Document images with source code:
------------

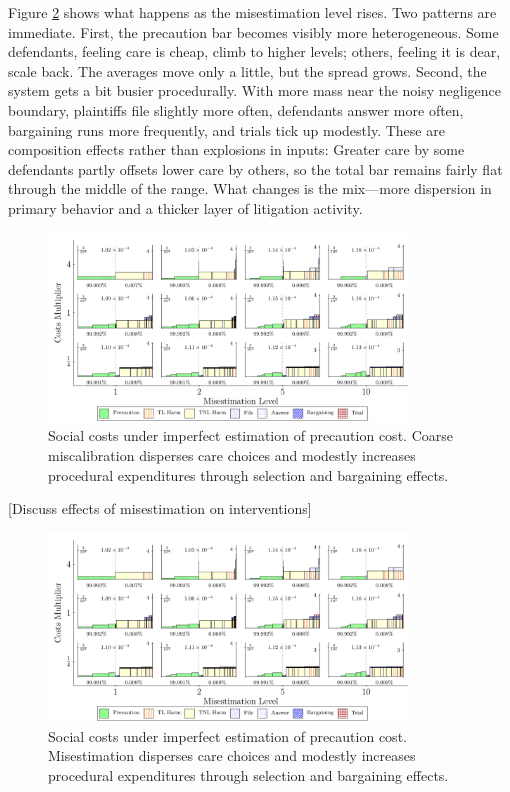 \documentclass{article}
\begin{document}
Figure \ref{fig:imperfect_estimation} shows what happens as the misestimation level rises. Two patterns are immediate. First, the precaution bar becomes visibly more heterogeneous. Some defendants, feeling care is cheap, climb to higher levels; others, feeling it is dear, scale back. The averages move only a little, but the spread grows. Second, the system gets a bit busier procedurally. With more mass near the noisy negligence boundary, plaintiffs file slightly more often, defendants answer more often, bargaining runs more frequently, and trials tick up modestly. These are composition effects rather than explosions in inputs: Greater care by some defendants partly offsets lower care by others, so the total bar remains fairly flat through the middle of the range. What changes is the mix—more dispersion in primary behavior and a thicker layer of litigation activity.

\begin{figure}[ht]
  \centering
  \includegraphics[width=0.85\textwidth]{../Figures/Cost Breakdown Misestimation Level (All Rows).pdf}
  \caption{Social costs under imperfect estimation of precaution cost. Coarse miscalibration disperses care choices and modestly increases procedural expenditures through selection and bargaining effects.}
  \label{fig:imperfect_estimation}
\end{figure}

[Discuss effects of misestimation on interventions]

\begin{figure}[ht]
  \centering
  \includegraphics[width=0.85\textwidth]{../Figures/Cost Breakdown Misestimation Level (All Rows).pdf}
  \caption{Social costs under imperfect estimation of precaution cost. Misestimation disperses care choices and modestly increases procedural expenditures through selection and bargaining effects.}
  \label{fig:imperfect_estimation}
\end{figure}
\end{document}
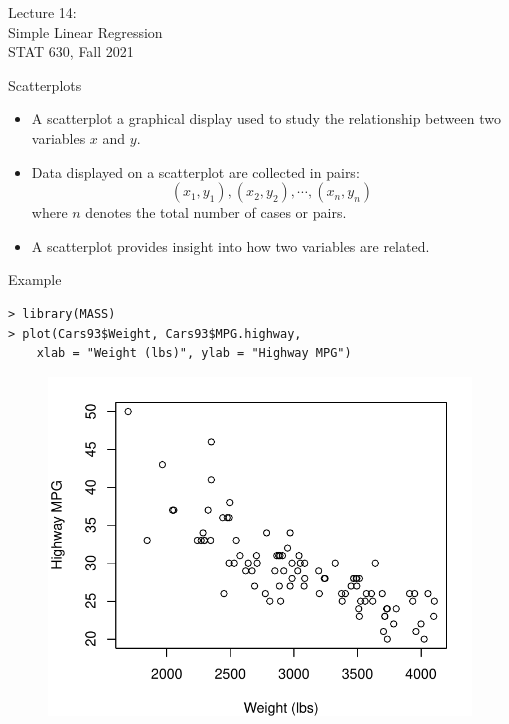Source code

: \documentclass[10pt]{beamer}
\begin{document}
\begin{frame}
\large Lecture 14:\\ 
Simple Linear Regression\\
STAT 630, Fall 2021
\end{frame}

\begin{frame}{Scatterplots}
\begin{itemize}
\item A scatterplot a graphical display used to study the relationship between two variables $x$ and $y$.  
\vspace{5pt}
\item Data displayed on a scatterplot are collected in pairs:
$$(x_1, y_1), (x_2, y_2), \cdots, (x_n, y_n)$$
where $n$ denotes the total number of cases or pairs.
\vspace{5pt}
\item A scatterplot provides insight into how two variables are related. 
\end{itemize}
\end{frame}

\begin{frame}[fragile]{Example}
\small
\begin{verbatim}
> library(MASS)
> plot(Cars93$Weight, Cars93$MPG.highway, 
    xlab = "Weight (lbs)", ylab = "Highway MPG")
\end{verbatim}
\begin{figure}
\includegraphics[scale=0.5]{figure/mpg_scatter.pdf}
\end{figure}
\end{frame}
\end{document}
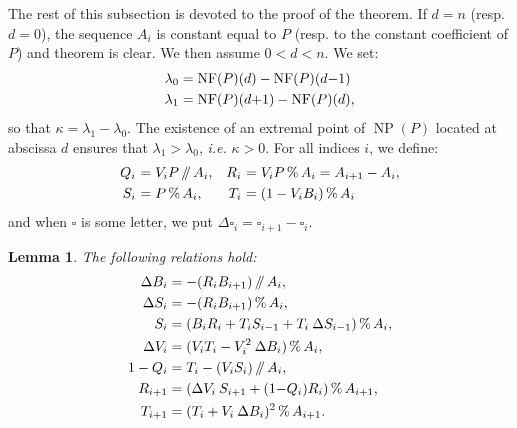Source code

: \documentclass{sig-alternate-05-2015}
\DeclareMathOperator{\NP}{NP}
\newcommand{\NF}{\text{\rm NF}}
\renewcommand{\mod}{\,\%\,}
\renewcommand{\div}{\,/\hspace{-0.3em}/\,}
\newtheorem{lem}[theo]{Lemma}
\theoremstyle{definition}
\begin{document}
The rest of this subsection is devoted to the proof of the theorem.
If $d = n$ (resp. $d = 0$), the sequence $A_i$ is constant equal to
$P$ (resp. to the constant coefficient of $P$) and theorem is clear.
We then assume $0 < d < n$. We set:
\begin{align*}
\lambda_0 & = \NF(P)(d) - \NF(P)(d{-}1) \\
\lambda_1 & = \NF(P)(d{+}1) - \NF(P)(d),
\end{align*}
so that $\kappa = \lambda_1 - \lambda_0$.
The existence of an extremal point of $\NP(P)$ located at abscissa
$d$ ensures that $\lambda_1 > \lambda_0$, \emph{i.e.} $\kappa > 0$.
For all indices $i$, we define:
$$\begin{array}{r@{\,\,}lr@{\,\,}l}
Q_i &= V_i P \div A_i, &
R_i & = V_i P \mod A_i = A_{i+1} - A_i, 
\smallskip \\
S_i &= P \mod A_i, &
T_i &= (1 - V_i B_i) \mod A_i
\end{array}$$
and when $\square$ is some letter, we put $\Delta \square_i = \square_{i+1} 
- \square_i$.

\begin{lem} \label{lem:formulae}
The following relations hold:
\begin{align}
\Delta B_i &= -(R_i B_{i+1}) \div A_i, \label{eqdef:Biminus} \\
\Delta S_i &= -(R_i B_{i+1}) \mod A_i,  \label{eqdef:Siminus} \\
S_{i} &= (B_i R_i + T_i S_{i-1} + T_i \: \Delta S_{i-1}) \mod A_{i}, \label{eqdef:Si2}  \\
\Delta V_i &= (V_i T_i - V_i^2 \: \Delta B_i) \mod A_{i}, \label{eqdef:Viminus}\\
1-Q_i &= T_i - (V_i S_i) \div A_i, \label{eqdef:Qiminus}\\
R_{i+1} &= (\Delta V_i \: S_{i+1}+(1{-}Q_i)R_i) \mod A_{i+1}, \label{eq:Riplus}\\
T_{i+1} &= (T_i + V_i \: \Delta B_i)^2 \mod{A_{i+1}}. \label{eq:ViBiplus}
\end{align}
\end{lem}
\end{document}
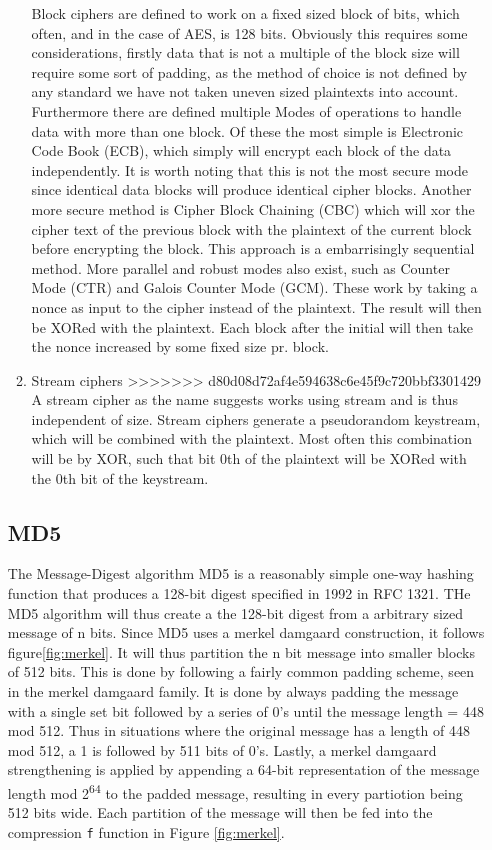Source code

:\documentclass[a4paper]{article}
\begin{document}
\begin{enumerate}
\begin{enumerate}
Block ciphers are defined to work on a fixed sized block of bits, which often, and in the case of AES, is 128 bits. Obviously this requires some considerations, firstly data that is not a multiple of the block size will require some sort of padding, as the method of choice is not defined by any standard we have not taken uneven sized plaintexts into account. Furthermore there are defined multiple Modes of operations to handle data with more than one block. Of these the most simple is Electronic Code Book (ECB), which simply will encrypt each block of the data independently. It is worth noting that this is not the most secure mode since identical data blocks will produce identical cipher blocks. Another more secure method is Cipher Block Chaining (CBC) which will xor the cipher text of the previous block with the plaintext of the current block before encrypting the block. This approach is a embarrisingly sequential method. More parallel and robust modes also exist, such as Counter Mode (CTR) and Galois Counter Mode (GCM). These work by taking a nonce as input to the cipher instead of the plaintext. The result will then be XORed with the plaintext. Each block after the initial will then take the nonce increased by some fixed size pr. block.
\item Stream ciphers
\label{sec:org01ffd3a}
>>>>>>> d80d08d72af4e594638c6e45f9c720bbf3301429
A stream cipher as the name suggests works using stream and is thus independent of size. Stream ciphers generate a pseudorandom keystream, which will be combined with the plaintext. Most often this combination will be by XOR, such that bit 0th of the plaintext will be XORed with the 0th bit of the keystream.
\end{enumerate}

\subsection{MD5}
\label{MD5alg}
The Message-Digest algorithm MD5 is a reasonably simple one-way hashing function that produces a 128-bit digest specified in 1992 in RFC 1321\cite{rfc1321}.
THe MD5 algorithm will  thus create a the 128-bit digest from a arbitrary sized message of n bits. Since MD5 uses a merkel damgaard construction, it follows figure\ref{fig:merkel}. It will thus partition the n bit message into smaller blocks of 512 bits. This is done by following a fairly common padding scheme, seen in the merkel damgaard family. It is done by always padding the message with a single set bit followed by a series of 0's until the message length = 448 mod 512. Thus in situations where the original message has a length of 448 mod 512, a 1 is followed by 511 bits of 0's. Lastly, a merkel damgaard strengthening is applied by appending a 64-bit representation of the message length mod 2\textsuperscript{64} to the padded message, resulting in every partiotion being 512 bits wide.
Each partition of the message will then be fed into the compression \texttt{f} function in Figure \ref{fig:merkel}.


\end{enumerate}
\end{document}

------------

Instructions for the task: Search the records line by line for the word "Stream" and copy every line where it appears.

Result of the exercise:
\item Stream ciphers
A stream cipher as the name suggests works using stream and is thus independent of size. Stream ciphers generate a pseudorandom keystream, which will be combined with the plaintext. Most often this combination will be by XOR, such that bit 0th of the plaintext will be XORed with the 0th bit of the keystream.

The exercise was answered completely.